Visible G20 flops but what you missed is brilliant.



Posturing and politicking for home audiences among the developed wealthy 38 nations of the world is all that came out of the mainstream media coverage of the G20 Summit in Osaka, Japan. That’s accurate reporting. But there is also plenty of gold from the scattered experts’ workshops operating in relative obscurity.

Despite the on-point agenda set out by presiding G20 President Shinzo Abe, the focus in mainstream media has been on conflict and on Donald Trump’s accelerating change agenda. In a separate article, FPM.news talks specifics about Abe’s ‘smart plastics‘ ideas and climate change. There’s more than what meets the eye to this year’s G20.


by Micheal John


Osaka, Japan. Clean, beautiful and efficient. Osaka, Japan.

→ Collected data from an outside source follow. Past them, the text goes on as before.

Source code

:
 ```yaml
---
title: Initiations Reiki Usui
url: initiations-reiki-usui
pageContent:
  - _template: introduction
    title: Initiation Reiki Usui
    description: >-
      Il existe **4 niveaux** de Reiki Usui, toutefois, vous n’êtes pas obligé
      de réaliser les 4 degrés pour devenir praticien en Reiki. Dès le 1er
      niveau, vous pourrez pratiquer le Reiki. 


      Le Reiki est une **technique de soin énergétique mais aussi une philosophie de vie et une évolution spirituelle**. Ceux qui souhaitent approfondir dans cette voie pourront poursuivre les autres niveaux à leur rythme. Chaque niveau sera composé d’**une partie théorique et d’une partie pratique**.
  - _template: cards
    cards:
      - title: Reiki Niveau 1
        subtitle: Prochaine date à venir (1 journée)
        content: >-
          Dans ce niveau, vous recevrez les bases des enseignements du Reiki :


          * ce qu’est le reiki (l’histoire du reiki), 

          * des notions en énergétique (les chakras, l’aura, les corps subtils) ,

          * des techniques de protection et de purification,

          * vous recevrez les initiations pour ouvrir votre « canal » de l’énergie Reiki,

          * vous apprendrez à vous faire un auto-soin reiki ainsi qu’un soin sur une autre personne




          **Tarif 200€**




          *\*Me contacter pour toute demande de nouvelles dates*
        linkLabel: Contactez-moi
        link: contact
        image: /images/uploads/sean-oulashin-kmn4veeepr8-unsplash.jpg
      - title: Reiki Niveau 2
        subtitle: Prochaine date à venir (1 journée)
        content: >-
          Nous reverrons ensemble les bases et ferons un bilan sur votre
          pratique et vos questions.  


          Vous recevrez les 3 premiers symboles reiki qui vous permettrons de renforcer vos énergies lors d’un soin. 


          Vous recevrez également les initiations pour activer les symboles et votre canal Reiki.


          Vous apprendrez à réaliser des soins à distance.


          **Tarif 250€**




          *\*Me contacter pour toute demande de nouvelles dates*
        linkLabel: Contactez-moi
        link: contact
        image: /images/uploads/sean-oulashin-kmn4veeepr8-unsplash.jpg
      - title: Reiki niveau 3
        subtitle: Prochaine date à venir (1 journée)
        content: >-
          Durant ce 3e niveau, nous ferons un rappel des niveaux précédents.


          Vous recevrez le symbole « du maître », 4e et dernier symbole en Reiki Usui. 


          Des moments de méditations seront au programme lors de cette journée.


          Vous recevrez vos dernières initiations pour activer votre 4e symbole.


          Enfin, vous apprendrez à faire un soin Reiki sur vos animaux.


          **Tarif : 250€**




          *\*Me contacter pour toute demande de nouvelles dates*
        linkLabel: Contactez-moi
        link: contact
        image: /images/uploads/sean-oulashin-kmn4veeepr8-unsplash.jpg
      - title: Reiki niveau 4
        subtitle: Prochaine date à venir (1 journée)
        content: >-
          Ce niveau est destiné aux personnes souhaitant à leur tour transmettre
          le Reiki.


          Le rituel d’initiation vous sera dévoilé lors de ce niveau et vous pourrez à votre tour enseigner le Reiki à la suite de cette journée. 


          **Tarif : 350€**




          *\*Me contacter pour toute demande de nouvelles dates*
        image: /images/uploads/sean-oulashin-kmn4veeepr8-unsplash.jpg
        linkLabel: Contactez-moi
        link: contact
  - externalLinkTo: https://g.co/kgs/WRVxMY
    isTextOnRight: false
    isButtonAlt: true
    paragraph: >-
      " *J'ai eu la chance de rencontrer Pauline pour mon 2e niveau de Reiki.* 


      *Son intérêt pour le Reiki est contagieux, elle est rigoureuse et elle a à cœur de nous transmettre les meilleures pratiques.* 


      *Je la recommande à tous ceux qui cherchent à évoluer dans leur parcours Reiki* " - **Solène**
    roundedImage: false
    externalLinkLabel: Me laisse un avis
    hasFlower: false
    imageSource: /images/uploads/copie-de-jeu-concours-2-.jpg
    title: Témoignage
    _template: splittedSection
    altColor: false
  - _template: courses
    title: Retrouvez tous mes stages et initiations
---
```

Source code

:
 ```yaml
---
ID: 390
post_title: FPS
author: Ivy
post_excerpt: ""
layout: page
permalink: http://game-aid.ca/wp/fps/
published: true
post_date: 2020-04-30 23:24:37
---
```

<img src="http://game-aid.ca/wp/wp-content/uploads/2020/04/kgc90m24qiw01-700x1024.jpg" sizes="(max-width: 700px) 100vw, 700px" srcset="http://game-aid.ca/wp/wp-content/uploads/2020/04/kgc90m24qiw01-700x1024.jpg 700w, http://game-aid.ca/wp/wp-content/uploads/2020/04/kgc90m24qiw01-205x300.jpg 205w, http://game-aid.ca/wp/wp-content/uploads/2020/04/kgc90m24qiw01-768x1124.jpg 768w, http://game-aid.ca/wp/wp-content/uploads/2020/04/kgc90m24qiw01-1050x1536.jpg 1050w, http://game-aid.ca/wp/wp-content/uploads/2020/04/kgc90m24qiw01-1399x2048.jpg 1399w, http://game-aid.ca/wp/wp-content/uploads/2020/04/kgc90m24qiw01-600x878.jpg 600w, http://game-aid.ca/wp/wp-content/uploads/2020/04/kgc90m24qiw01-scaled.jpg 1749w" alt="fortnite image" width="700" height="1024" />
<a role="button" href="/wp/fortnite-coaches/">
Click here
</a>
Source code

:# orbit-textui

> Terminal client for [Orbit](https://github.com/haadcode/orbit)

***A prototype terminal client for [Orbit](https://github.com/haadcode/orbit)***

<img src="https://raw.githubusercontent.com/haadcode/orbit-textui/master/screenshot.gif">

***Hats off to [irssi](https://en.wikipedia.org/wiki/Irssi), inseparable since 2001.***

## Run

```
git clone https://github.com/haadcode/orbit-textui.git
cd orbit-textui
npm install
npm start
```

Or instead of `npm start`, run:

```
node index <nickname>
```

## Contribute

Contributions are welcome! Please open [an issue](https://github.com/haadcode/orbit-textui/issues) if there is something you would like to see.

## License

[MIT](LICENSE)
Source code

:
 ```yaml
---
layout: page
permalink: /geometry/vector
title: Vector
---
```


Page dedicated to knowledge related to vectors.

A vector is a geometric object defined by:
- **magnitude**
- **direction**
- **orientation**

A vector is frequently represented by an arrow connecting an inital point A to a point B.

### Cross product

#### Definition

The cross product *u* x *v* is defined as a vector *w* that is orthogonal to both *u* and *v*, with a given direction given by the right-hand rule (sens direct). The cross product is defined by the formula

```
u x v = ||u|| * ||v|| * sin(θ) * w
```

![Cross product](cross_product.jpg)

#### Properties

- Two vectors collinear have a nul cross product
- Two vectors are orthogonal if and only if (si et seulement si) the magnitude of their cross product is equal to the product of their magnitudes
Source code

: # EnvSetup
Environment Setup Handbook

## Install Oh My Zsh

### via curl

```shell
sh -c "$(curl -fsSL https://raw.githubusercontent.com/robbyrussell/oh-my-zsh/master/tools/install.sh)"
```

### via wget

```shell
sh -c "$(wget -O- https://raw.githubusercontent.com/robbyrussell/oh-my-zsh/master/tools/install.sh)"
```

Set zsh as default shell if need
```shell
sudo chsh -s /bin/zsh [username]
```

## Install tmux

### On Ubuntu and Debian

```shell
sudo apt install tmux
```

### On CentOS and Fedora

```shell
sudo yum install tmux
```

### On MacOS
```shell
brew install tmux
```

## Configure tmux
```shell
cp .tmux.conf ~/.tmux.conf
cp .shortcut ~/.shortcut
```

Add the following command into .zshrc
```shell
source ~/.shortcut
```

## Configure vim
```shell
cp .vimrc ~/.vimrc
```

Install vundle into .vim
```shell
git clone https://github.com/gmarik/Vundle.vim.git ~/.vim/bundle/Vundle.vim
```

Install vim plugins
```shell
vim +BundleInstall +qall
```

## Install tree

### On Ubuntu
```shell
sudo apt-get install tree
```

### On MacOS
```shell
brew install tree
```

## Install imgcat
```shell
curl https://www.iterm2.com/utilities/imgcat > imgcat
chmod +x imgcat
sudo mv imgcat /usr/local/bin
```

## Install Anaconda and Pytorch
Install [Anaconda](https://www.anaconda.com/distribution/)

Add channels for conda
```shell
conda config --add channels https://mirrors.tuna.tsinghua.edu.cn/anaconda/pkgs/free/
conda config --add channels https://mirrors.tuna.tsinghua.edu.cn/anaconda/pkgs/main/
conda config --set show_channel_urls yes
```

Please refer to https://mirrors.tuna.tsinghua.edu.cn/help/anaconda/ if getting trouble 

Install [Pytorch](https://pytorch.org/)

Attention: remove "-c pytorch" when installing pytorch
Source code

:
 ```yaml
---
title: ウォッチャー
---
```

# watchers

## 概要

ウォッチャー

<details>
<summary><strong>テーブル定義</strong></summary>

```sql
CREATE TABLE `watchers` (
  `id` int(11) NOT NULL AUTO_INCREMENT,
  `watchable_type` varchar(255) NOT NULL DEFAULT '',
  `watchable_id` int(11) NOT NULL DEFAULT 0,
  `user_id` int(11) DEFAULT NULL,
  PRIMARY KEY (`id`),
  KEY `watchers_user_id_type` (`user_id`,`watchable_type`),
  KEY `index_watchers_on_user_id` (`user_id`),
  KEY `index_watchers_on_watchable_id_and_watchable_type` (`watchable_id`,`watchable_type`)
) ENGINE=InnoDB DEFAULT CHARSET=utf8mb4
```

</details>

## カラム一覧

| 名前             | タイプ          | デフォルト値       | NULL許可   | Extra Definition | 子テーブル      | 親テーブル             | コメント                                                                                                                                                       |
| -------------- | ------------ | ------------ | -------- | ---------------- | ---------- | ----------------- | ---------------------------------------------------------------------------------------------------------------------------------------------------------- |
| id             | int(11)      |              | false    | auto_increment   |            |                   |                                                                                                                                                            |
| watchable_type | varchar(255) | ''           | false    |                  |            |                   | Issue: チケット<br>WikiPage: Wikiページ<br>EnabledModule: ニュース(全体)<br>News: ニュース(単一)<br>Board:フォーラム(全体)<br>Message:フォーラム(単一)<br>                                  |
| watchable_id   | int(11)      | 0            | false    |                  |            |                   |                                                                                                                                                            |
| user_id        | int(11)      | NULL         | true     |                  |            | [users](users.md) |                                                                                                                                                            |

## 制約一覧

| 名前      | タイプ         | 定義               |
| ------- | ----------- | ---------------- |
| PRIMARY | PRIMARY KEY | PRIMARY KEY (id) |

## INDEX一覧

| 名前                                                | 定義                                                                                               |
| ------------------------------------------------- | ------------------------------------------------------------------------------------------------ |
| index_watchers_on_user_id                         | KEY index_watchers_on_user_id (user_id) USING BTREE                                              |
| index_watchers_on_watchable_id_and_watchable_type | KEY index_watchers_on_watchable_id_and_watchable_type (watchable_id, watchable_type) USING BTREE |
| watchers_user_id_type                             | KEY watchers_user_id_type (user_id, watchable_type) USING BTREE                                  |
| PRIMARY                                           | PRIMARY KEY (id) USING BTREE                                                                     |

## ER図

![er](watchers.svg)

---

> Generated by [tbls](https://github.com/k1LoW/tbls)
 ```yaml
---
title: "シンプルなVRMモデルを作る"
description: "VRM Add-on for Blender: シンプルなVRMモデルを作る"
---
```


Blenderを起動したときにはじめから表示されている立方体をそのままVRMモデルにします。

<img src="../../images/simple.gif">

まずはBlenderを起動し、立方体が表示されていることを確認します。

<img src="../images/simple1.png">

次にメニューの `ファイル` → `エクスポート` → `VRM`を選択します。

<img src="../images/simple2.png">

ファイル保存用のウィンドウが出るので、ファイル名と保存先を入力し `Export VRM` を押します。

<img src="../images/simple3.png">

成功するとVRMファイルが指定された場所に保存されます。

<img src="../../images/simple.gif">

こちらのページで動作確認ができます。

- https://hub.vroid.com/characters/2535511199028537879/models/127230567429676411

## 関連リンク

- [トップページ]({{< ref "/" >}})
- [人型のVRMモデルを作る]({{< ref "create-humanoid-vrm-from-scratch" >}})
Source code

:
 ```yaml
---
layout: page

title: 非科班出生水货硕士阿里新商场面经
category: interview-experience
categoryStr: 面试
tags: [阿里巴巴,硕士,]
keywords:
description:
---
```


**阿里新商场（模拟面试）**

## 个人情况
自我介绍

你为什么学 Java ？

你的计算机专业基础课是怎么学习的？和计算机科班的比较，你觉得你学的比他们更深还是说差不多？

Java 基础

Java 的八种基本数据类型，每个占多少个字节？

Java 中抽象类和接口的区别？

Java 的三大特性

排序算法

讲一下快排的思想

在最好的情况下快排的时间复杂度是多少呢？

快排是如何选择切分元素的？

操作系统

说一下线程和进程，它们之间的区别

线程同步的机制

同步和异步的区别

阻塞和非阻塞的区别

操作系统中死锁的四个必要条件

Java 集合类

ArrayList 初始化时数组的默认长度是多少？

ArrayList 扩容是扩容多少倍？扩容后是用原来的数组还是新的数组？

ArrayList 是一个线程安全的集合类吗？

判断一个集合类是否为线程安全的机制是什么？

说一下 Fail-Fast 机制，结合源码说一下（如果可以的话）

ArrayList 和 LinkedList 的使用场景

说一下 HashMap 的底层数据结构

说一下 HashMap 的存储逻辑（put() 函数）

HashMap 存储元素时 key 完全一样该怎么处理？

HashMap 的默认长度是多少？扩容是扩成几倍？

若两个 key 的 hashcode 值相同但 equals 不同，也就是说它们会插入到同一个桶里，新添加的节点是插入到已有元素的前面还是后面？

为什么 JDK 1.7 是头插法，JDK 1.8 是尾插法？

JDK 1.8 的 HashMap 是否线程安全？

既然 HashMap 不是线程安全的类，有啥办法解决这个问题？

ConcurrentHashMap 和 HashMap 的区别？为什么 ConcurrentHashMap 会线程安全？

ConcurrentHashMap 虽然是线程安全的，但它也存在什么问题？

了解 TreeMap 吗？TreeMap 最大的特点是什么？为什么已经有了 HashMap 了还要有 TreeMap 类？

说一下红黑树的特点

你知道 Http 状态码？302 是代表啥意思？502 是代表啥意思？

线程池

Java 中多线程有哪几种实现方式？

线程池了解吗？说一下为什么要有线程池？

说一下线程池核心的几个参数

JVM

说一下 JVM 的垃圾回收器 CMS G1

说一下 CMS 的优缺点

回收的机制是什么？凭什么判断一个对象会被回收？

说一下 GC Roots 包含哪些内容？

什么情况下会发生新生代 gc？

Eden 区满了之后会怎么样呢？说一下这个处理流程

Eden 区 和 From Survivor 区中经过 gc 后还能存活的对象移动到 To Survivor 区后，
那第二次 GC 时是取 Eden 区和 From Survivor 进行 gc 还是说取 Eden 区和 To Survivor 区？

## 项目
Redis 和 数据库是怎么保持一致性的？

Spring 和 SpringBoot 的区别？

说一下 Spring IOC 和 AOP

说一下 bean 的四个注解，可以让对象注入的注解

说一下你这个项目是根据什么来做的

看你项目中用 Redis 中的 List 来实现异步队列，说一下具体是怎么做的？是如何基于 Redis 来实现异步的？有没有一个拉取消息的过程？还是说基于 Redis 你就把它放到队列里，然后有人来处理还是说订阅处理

Clean, beautiful and efficient.
Photo Credit: G20 Organization – Photo Art: Rosa Yamamoto FPM.news

 

Notwithstanding Twitter chatter, this year’s G20 did assemble real experts to talk about smart plastics (governments should not ban plastics, but do what they promised and recycle); women’s increasing roles in the economy (gender equality can add 25 trillion to the global economy and enhance human development); and most importantly, Climate Change.

 

The one in the white, Mohammad bin Salman (MBS) is a murderer and international criminal. Photo Credit: G20 Org – Photo Art: Rosa Yamamoto FPM.news

Hypocrites

Having Ivanka Trump lead the G20’s token and charade-ish agenda on woman’s rights and gender equality is like having Mohammad bin Salman speaking on safety for journalists and the woes of public beheadings. Trump policies have set women’s rights and gender equality, backwards, three decades.

 

Maybe the worst group of leaders in all history?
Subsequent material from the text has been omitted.